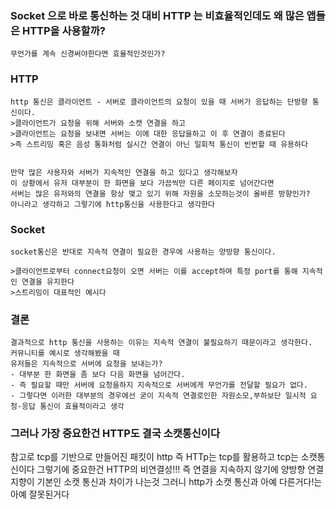 ### Socket 으로 바로 통신하는 것 대비 HTTP 는 비효율적인데도 왜 많은 앱들은 HTTP을 사용할까?
```
무언가를 계속 신경써야한다면 효율적인것인가?
```

### HTTP
```
http 통신은 클라이언트 - 서버로 클라이언트의 요청이 있을 때 서버가 응답하는 단방향 통신이다.
>클라이언트가 요청을 위해 서버와 소캣 연결을 하고
>클라이언트는 요청을 보내면 서버는 이에 대한 응답을하고 이 후 연결이 종료된다
>즉 스트리밍 혹은 음성 통화처럼 실시간 연결이 아닌 일회적 통신이 빈번할 때 유용하다


만약 많은 사용자와 서버가 지속적인 연결을 하고 있다고 생각해보자
이 상황에서 유저 대부분이 한 화면을 보다 가끔씩만 다른 페이지로 넘어간다면
서버는 많은 유저와의 연결을 항상 맺고 있기 위해 자원을 소모하는것이 올바른 방향인가?
아니라고 생각하고 그렇기에 http통신을 사용한다고 생각한다
```

### Socket
```
socket통신은 반대로 지속적 연결이 필요한 경우에 사용하는 양방향 통신이다.

>클라이언트로부터 connect요청이 오면 서버는 이를 accept하여 특정 port를 통해 지속적인 연결을 유지한다
>스트리밍이 대표적인 예시다

```

### 결론
```
결과적으로 http 통신을 사용하는 이유는 지속적 연결이 불필요하기 때문이라고 생각한다.
커뮤니티를 예시로 생각해봤을 때 
유저들은 지속적으로 서버에 요청을 보내는가?
- 대부분 한 화면을 좀 보다 다음 화면을 넘어간다.
- 즉 필요할 때만 서버에 요청을하지 지속적으로 서버에게 무언가를 전달할 필요가 없다.
- 그렇다면 이러한 대부분의 경우에선 굳이 지속적 연결로인한 자원소모,부하보단 일시적 요청-응답 통신이 효율적이라고 생각
```

### 그러나 가장 중요한건 HTTP도 결국 소캣통신이다
참고로 tcp를 기반으로 만들어진 패킷이 http
즉 HTTp는 tcp를 활용하고 tcp는 소캣통신이다
그렇기에 중요한건 HTTP의 비연결성!!!
즉 연결을 지속하지 않기에 양방향 연결 지향이 기본인 소캣 통신과 차이가 나는것
그러니 http가 소캣 통신과 아예 다른거다!는 아예 잘못된거다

Required work
Every line above that holds the word "지속적인" is to be found and copied.

Exercise answer
만약 많은 사용자와 서버가 지속적인 연결을 하고 있다고 생각해보자
>클라이언트로부터 connect요청이 오면 서버는 이를 accept하여 특정 port를 통해 지속적인 연결을 유지한다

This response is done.